In a sense, based on the nature of the work and the commitment needed, becoming a nursing assistant is in several ways a calling as it is a profession.

Qualities of an effective CNA

Most CNAs are tasked to take care of the disabled and the elderly. To be able to carry out such responsibilities properly, having some level of compassion and empathy towards your clients is vital.
It has been observed that when overwhelmed by the workload and fast pace and challenging situations, nursing assistants who seem to be able to manage stress best are those with true compassion for the people who they are caring for.
The work of a CNA is tough, no question about that. Part of the work involves feeding and washing patients or turning them in bed. If you don’t have the patience, especially in dealing with the elderly, it is highly likely for you to veer off the goal to succeed in this sector.
Observational skills
CNAs are considered primary caregivers, especially in healthcare facilities. The CNA will in all likelihood interact with disabled or elderly patients most of the time. This means that one has to possess unsullied observational skills to enable accurate submission of information on behavioral and health-related information and data to the nurses or doctors.


Work availability differs based on the specific work station. For example, nursing care facilities are considered the largest employer of nursing assistants, with hospitals as second largest employers.

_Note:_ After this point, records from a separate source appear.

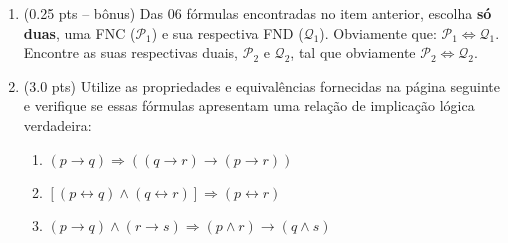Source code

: \documentclass[12pt]{article}
\begin{document}
\begin{enumerate}
\item (0.25 pts -- b\^onus) Das 06 fórmulas
encontradas no item anterior, escolha \textbf{s\'o duas}, uma 
FNC ($\mathcal{P}_1$) e sua respectiva FND ($\mathcal{Q}_1$). Obviamente que: $\mathcal{P}_1 \Leftrightarrow \mathcal{Q}_1$. 
Encontre as suas respectivas duais, $\mathcal{P}_2$ e $\mathcal{Q}_2$,  tal que obviamente  $\mathcal{P}_2 \Leftrightarrow \mathcal{Q}_2$.


\item (3.0 pts) Utilize as propriedades e equivalências
fornecidas na página seguinte
e verifique  se essas fórmulas apresentam uma relaç\~ao de implicaç\~ao lógica  verdadeira:

\begin{enumerate}
\setlength{\itemsep}{-2pt}








\item $(p \rightarrow q)  \Rightarrow ((q \rightarrow r) \rightarrow (p \rightarrow r)) $

\item $[(p \leftrightarrow q) \wedge (q \leftrightarrow r)] \Rightarrow (p \leftrightarrow r)$


\item $(p \rightarrow q) \wedge (r \rightarrow s)  \Rightarrow (p \wedge r ) \rightarrow  (q \wedge s) $


\end{enumerate}
\end{enumerate}
\end{document}
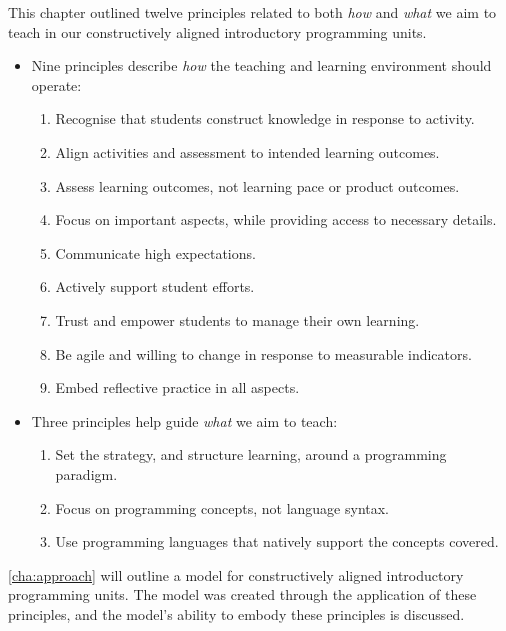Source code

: This chapter outlined twelve principles related to both \emph{how} and \emph{what} we aim to teach in our constructively aligned introductory programming units.
\begin{itemize}[noitemsep,nolistsep]
	\item Nine principles describe \emph{how} the teaching and learning environment should operate:
	\begin{enumerate}
		\item \label{itm:construct} Recognise that students construct knowledge in response to activity.
		\item \label{itm:align} Align activities and assessment to intended learning outcomes.
		\item \label{itm:formative} Assess learning outcomes, not learning pace or product outcomes.
		\item \label{itm:focus} Focus on important aspects, while providing access to necessary details.
		\item \label{itm:expectations} Communicate high expectations.
		\item \label{itm:support} Actively support student efforts.
		\item \label{itm:theory_y} Trust and empower students to manage their own learning.
		\item \label{itm:agile} Be agile and willing to change in response to measurable indicators.
		\item \label{itm:reflect} Embed reflective practice in all aspects.
	\end{enumerate}
	\item Three principles help guide \emph{what} we aim to teach:
	\begin{enumerate}[start=10,noitemsep,nolistsep]
		\item \label{itm:paradigm} Set the strategy, and structure learning, around a programming paradigm.
		\item \label{itm:concepts} Focus on programming concepts, not language syntax.
		\item \label{itm:authentic} Use programming languages that natively support the concepts covered.
	\end{enumerate}
\end{itemize}

\cref{cha:approach} will outline a model for constructively aligned introductory programming units. The model was created through the application of these principles, and the model's ability to embody these principles is discussed.


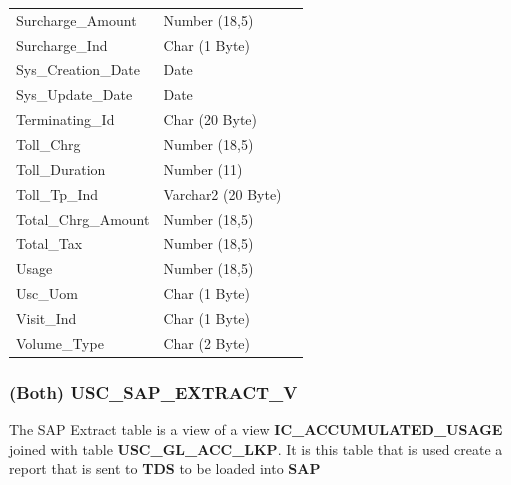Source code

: \documentclass[12pt,twoside]{article}
\begin{document}
\begin{longtable}{l|l|l}
Surcharge\_Amount & Number (18,5) & \\
Surcharge\_Ind & Char (1 Byte) & \\
Sys\_Creation\_Date & Date & \\
Sys\_Update\_Date & Date & \\
Terminating\_Id & Char (20 Byte) & \\
Toll\_Chrg & Number (18,5) & \\
Toll\_Duration & Number (11) & \\
Toll\_Tp\_Ind & Varchar2 (20 Byte) & \\
Total\_Chrg\_Amount & Number (18,5) & \\
Total\_Tax & Number (18,5) & \\
Usage & Number (18,5) & \\
Usc\_Uom & Char (1 Byte) & \\
Visit\_Ind & Char (1 Byte) & \\
Volume\_Type & Char (2 Byte) & \\
\hline
\end{longtable}
\normalsize
\subsubsection{(Both) USC\_SAP\_EXTRACT\_V}
\label{sec:orgheadline137}
The SAP Extract table is a view of a view \textbf{IC\_ACCUMULATED\_USAGE} joined with table \textbf{USC\_GL\_ACC\_LKP}. It is this table that is used create a report that is sent to \textbf{TDS} to be loaded into \textbf{SAP}
\footnotesize
\end{document}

Community care facilities for the elderly are the third-largest employer.
On average, the hourly wage of a Certified Nursing Assistant is USD12, translating to roughly USD25, 420 per year.

Industry turnover

Many nurse aides want to move up into more involved medical careers, resulting to a high rate of turnover for CNA positions. This means securing work as a CNA is relatively easy.

Another reason why there is such a high turnover in CNA jobs is that CNAs can easily get the necessary education to become Registered Nurses (RN). Taking classes online while continuing to work is more convenient than ever and there are many associate’s degree and bachelor’s degree programs that CNAs can use to get qualified for better paying work in the health center.

So, do you have a good idea how long does it take to become a CNA? Being a CNA is no walk in the park, but it is a fulfilling job for anyone who really loves helping others.